The question of "How to save Journalism?" is a front-burner issue,
as major metropolitan dailies, like the Rocky Mountain News and the
Philadelphia Inquirer, implode. Calls for bailouts in the tens of
billions of dollars have gone up, even from critics of the industry,
and some are calling for further relaxation of limits on media
ownership so newspapers and television stations can merge, presumably
to improve the financial prospects of both.
After excoriating the commercial mass media for decades, should we
spend huge sums of public money to prop it up or abandon our concern
about large mass media outlets and chains dominating local markets?
We need to step back and ask some tough questions. What do we mean
by "good" journalism and why should we "save" it? What is the problem
with the newspaper business? Will saving newspapers save journalism?
Will allowing mergers solve the economic problem or improve the quality
of content?
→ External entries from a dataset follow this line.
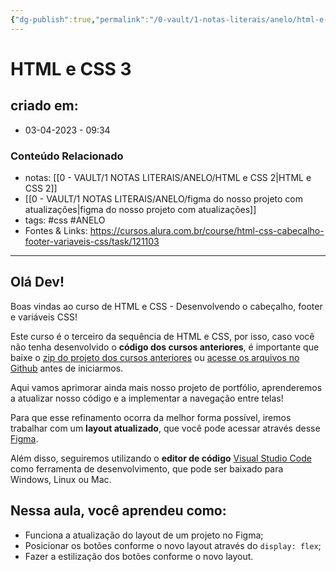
 ```yaml
---
{"dg-publish":true,"permalink":"/0-vault/1-notas-literais/anelo/html-e-css-3/","tags":["css","ANELO"],"dgHomeLink":true,"dgShowLocalGraph":true,"dgShowFileTree":true,"dgEnableSearch":true}
---
```


# HTML e CSS 3

## criado em: 
-  03-04-2023 - 09:34

### Conteúdo Relacionado
- notas: [[0 - VAULT/1 NOTAS LITERAIS/ANELO/HTML e CSS 2\|HTML e CSS 2]]
- [[0 - VAULT/1 NOTAS LITERAIS/ANELO/figma do nosso projeto com atualizações\|figma do nosso projeto com atualizações]]
- tags: #css #ANELO 
- Fontes & Links: https://cursos.alura.com.br/course/html-css-cabecalho-footer-variaveis-css/task/121103

---

## Olá Dev!

Boas vindas ao curso de HTML e CSS - Desenvolvendo o cabeçalho, footer e variáveis CSS!

Este curso é o terceiro da sequência de HTML e CSS, por isso, caso você não tenha desenvolvido o **código dos cursos anteriores**, é importante que baixe o [zip do projeto dos cursos anteriores](https://github.com/alura-cursos/Portifolio-HTML-e-CSS-Curso2/archive/refs/heads/aula_5.zip) ou [acesse os arquivos no Github](https://github.com/alura-cursos/Portifolio-HTML-e-CSS-Curso2/tree/aula_5) antes de iniciarmos.

Aqui vamos aprimorar ainda mais nosso projeto de portfólio, aprenderemos a atualizar nosso código e a implementar a navegação entre telas!

Para que esse refinamento ocorra da melhor forma possível, iremos trabalhar com um **layout atualizado**, que você pode acessar através desse [Figma](https://www.figma.com/file/NrzJacC887svMVfF9oC2jM/Portfolio-Projeto-2?node-id=0%3A1).

Além disso, seguiremos utilizando o **editor de código** [Visual Studio Code](https://code.visualstudio.com/download) como ferramenta de desenvolvimento, que pode ser baixado para Windows, Linux ou Mac.

## Nessa aula, você aprendeu como:

-   Funciona a atualização do layout de um projeto no Figma;
-   Posicionar os botões conforme o novo layout através do `display: flex`;
-   Fazer a estilização dos botões conforme o novo layout.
What alternatives are available?
Why Does Journalism Need to Be Saved?
The premise of the effort to save newspapers is that journalism
provides a public function that needs to be preserved. "Good"
journalism is a public good because it creates value far beyond the
revenue stream it generates. The benefit to society is supposed to be
its function as a watchdog on both the public and private sectors --
disciplining waste, fraud and abuse -- and as a source of information
for the public about important issues of public policy. Because it is a
public good, commercial markets tend to under-produce it, so it needs
non-market support. In the United States the mass media has long been
subsidized, starting with low postal rates to support print media in
the 19th century and running through free exclusive licenses to use the
public airwaves to broadcast radio and TV in the 20th century.
What Is the Underlying Problem?
To deal with the crisis of journalism, we have to recognize key
characteristics of the future journalism space. The majority of
newspaper revenues come from local advertising. Newspaper advertising
revenues are driven by readership, which has been declining. However,
advertising revenues have been declining more rapidly than readership;
classified advertising has been declining more rapidly than general
advertising; and local newspaper advertising has been declining more
rapidly than national activity. Thus, there is a migration of revenue
to other media -- the Internet, local cable TV and direct mail -- that
deliver more targeted or more compelling advertising. In 2000, the
revenues of these three advertising media were just 12 percent larger
than newspaper advertising; by 2007 they were 82 percent larger.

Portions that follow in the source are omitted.